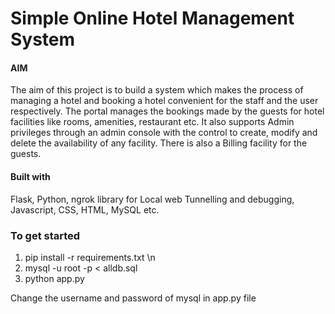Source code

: # Simple Online Hotel Management System

#### AIM

The aim of this project is to build a system which makes the process of managing a hotel and booking a hotel convenient for the staff and the user respectively. The portal manages the bookings made by the guests for hotel facilities like rooms, amenities, restaurant etc. 
It also supports Admin privileges through an admin console with the control to create, modify and delete the availability of any facility. There is also a Billing facility for the guests.

#### Built with

Flask, Python, ngrok library for Local web Tunnelling and debugging, Javascript, CSS, HTML, MySQL etc.

### To get started
1) pip install -r requirements.txt \n
2) mysql -u root -p < alldb.sql
3) python app.py

Change the username and password of mysql in app.py file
_____
Find every line of the data above that holds the word "guests", then state how many there are and nothing else.

RESULT OF THE EXERCISE: 2